■ Task to complete
Read the lines below. Copy out any that hold the string "PRIMARY".

** Opening The records block **

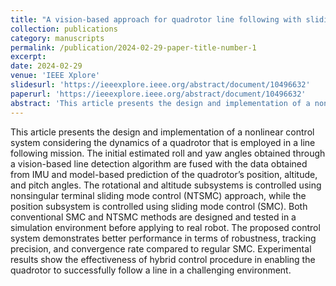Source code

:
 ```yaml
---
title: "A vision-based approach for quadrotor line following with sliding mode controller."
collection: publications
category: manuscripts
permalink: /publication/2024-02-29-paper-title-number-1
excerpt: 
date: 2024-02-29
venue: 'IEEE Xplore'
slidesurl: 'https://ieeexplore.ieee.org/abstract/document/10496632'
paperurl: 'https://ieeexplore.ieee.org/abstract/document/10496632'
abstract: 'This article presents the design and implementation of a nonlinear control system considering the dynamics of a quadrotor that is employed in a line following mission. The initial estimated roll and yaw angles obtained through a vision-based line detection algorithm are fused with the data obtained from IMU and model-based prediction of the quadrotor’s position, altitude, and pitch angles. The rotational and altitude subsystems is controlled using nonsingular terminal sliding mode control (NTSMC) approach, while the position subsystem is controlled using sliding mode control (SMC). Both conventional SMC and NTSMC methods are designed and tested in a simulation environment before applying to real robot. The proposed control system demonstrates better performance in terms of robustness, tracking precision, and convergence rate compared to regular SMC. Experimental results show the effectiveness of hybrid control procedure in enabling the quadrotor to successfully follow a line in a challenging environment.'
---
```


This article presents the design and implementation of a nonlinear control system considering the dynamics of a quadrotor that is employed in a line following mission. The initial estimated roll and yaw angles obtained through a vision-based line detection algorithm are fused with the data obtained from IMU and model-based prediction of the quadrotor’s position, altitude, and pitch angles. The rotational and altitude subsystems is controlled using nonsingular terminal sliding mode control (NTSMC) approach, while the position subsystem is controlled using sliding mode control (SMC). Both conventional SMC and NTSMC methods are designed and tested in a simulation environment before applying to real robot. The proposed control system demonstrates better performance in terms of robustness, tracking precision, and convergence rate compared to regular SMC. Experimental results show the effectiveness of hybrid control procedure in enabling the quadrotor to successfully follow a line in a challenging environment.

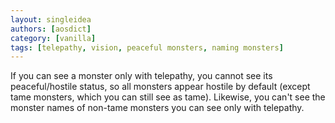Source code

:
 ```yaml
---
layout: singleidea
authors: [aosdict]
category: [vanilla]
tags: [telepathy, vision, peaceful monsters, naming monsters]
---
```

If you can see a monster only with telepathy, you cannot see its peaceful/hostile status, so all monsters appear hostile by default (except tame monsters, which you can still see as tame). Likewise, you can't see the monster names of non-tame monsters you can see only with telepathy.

** Closing The records block **
** Opening The records block **

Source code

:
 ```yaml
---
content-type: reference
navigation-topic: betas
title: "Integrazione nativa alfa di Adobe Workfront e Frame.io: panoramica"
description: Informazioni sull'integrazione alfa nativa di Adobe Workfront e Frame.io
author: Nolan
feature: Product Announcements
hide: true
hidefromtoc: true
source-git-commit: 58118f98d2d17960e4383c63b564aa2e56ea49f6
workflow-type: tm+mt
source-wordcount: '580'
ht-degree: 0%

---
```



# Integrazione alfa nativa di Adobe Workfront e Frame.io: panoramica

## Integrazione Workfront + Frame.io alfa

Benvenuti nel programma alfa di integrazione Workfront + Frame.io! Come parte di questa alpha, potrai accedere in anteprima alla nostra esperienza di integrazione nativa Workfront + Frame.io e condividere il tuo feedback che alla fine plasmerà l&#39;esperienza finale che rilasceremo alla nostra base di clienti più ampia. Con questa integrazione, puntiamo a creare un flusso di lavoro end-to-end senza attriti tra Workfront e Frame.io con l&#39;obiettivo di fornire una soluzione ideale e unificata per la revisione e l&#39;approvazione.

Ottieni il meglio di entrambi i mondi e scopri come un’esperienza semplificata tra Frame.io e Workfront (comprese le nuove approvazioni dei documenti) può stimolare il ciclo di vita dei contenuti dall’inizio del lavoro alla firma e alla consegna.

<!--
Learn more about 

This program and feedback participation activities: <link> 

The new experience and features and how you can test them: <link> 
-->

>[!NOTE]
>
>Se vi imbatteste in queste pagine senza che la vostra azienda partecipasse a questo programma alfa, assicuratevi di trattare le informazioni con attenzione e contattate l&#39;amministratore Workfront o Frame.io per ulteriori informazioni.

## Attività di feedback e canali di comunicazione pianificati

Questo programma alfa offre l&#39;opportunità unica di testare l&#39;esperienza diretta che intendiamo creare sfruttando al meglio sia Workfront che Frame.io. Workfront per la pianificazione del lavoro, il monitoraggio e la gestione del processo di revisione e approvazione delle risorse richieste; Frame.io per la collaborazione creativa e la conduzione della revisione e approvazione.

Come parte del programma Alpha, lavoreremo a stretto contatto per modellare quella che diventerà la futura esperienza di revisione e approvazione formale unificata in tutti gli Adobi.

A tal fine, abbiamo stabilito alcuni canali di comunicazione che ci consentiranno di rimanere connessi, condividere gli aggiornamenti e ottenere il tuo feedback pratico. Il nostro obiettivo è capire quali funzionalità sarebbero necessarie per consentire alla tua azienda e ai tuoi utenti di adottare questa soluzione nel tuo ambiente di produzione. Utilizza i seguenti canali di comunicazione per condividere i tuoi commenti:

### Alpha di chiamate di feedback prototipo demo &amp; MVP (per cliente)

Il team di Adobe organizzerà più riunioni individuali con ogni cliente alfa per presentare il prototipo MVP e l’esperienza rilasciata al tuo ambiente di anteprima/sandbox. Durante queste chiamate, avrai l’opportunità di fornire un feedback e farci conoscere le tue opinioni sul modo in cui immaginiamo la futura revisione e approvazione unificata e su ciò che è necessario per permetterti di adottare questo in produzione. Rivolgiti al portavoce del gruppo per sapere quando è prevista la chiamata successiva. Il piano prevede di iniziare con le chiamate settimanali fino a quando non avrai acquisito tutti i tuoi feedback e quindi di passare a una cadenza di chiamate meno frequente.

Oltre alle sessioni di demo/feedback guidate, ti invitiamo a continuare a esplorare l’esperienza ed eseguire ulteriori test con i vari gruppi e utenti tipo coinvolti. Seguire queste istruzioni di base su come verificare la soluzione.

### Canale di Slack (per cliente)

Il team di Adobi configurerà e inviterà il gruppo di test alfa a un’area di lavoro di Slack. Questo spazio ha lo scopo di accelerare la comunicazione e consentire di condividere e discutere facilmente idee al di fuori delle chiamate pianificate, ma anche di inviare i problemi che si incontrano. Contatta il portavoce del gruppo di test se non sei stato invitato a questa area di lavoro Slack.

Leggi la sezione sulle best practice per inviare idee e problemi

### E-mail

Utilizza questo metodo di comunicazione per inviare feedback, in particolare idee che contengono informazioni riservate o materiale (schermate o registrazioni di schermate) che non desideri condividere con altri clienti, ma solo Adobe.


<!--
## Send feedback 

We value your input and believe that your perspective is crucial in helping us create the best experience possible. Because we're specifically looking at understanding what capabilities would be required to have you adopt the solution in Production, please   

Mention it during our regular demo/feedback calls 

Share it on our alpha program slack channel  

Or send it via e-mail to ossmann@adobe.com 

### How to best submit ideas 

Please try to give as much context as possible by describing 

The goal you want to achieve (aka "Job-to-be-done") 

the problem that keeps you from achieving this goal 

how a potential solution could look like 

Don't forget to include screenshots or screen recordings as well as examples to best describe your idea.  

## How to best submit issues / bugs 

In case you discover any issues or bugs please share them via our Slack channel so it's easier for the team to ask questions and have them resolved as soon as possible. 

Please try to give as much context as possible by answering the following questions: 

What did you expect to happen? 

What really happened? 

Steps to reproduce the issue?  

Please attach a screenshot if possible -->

** Closing The records block **
** Opening The records block **

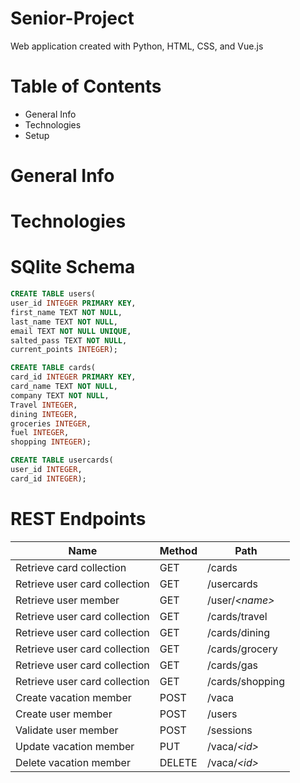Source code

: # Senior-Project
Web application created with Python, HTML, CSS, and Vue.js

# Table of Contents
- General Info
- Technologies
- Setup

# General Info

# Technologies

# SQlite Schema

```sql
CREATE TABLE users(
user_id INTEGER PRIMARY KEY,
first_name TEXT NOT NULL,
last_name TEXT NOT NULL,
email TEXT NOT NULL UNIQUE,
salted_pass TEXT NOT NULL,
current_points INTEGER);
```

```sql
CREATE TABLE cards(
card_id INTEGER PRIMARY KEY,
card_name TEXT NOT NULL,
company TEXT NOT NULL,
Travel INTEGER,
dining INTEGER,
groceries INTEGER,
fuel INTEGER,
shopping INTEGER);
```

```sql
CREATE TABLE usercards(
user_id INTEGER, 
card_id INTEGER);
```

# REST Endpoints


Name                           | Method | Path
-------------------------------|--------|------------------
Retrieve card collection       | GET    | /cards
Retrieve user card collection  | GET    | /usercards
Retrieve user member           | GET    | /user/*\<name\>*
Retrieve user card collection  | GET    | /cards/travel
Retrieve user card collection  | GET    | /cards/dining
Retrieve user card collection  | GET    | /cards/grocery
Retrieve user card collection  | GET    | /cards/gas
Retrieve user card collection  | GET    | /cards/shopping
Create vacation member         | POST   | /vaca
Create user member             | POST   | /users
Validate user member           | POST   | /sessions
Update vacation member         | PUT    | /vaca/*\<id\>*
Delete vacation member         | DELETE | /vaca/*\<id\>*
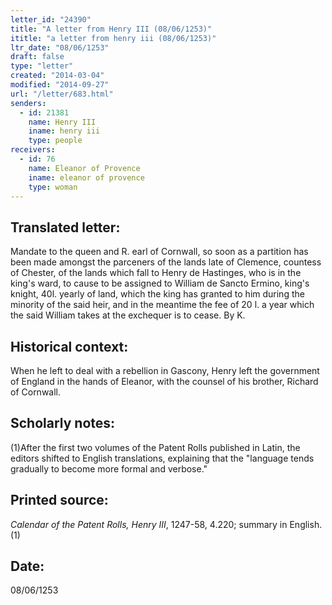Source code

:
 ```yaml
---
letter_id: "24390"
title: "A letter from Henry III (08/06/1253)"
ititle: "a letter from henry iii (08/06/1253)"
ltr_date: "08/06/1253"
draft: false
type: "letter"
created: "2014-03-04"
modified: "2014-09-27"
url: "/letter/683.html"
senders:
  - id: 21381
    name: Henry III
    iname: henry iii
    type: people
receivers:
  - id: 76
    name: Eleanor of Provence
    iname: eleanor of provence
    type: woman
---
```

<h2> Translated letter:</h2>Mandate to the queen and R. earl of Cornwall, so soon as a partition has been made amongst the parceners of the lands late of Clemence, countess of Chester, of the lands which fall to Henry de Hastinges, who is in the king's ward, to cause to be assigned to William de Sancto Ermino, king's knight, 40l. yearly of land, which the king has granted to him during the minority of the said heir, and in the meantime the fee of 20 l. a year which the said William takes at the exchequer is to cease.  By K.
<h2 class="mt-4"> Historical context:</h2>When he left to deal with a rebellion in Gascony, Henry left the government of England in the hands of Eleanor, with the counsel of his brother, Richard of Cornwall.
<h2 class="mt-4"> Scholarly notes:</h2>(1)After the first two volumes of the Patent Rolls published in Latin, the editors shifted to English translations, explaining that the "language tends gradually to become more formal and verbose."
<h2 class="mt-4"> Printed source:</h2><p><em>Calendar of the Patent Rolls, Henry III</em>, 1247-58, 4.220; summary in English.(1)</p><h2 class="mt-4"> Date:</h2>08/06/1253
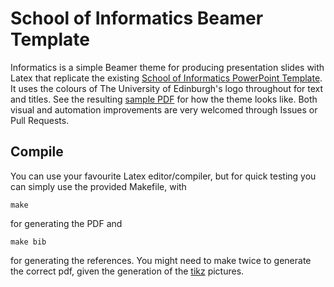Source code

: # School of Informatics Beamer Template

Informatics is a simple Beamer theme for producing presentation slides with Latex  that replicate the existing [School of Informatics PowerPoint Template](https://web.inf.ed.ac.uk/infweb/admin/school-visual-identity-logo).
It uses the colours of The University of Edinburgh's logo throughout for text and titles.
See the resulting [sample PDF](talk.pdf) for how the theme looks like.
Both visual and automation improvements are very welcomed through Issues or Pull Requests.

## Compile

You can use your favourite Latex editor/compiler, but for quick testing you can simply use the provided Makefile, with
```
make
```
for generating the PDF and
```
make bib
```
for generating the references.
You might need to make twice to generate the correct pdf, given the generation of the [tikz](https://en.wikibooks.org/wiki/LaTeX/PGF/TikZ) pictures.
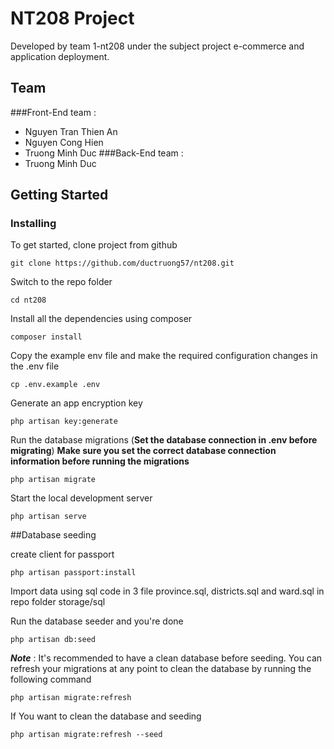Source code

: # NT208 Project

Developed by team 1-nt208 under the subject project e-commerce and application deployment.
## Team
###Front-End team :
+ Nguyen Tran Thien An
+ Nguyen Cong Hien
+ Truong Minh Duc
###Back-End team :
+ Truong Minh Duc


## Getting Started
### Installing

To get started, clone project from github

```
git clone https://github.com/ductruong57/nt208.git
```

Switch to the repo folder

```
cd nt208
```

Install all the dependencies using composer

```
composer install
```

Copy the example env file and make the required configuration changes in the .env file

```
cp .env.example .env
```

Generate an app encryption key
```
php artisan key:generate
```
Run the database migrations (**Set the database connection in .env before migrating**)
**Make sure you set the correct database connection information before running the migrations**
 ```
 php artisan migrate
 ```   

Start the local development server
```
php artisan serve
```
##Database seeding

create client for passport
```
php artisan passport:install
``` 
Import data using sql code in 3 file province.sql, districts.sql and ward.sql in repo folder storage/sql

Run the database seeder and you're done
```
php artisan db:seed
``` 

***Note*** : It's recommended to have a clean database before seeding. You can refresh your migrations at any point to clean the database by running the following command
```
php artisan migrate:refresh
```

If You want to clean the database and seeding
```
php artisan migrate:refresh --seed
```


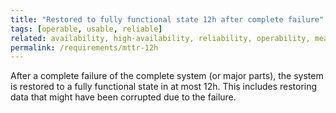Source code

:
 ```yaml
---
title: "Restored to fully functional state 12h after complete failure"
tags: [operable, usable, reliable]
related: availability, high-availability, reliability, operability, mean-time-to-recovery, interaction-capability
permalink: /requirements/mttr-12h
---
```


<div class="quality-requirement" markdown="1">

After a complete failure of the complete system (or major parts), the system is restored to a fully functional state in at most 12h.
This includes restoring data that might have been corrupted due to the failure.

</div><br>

** Closing The records block **

■ Solved exercise
user_id INTEGER PRIMARY KEY,
card_id INTEGER PRIMARY KEY,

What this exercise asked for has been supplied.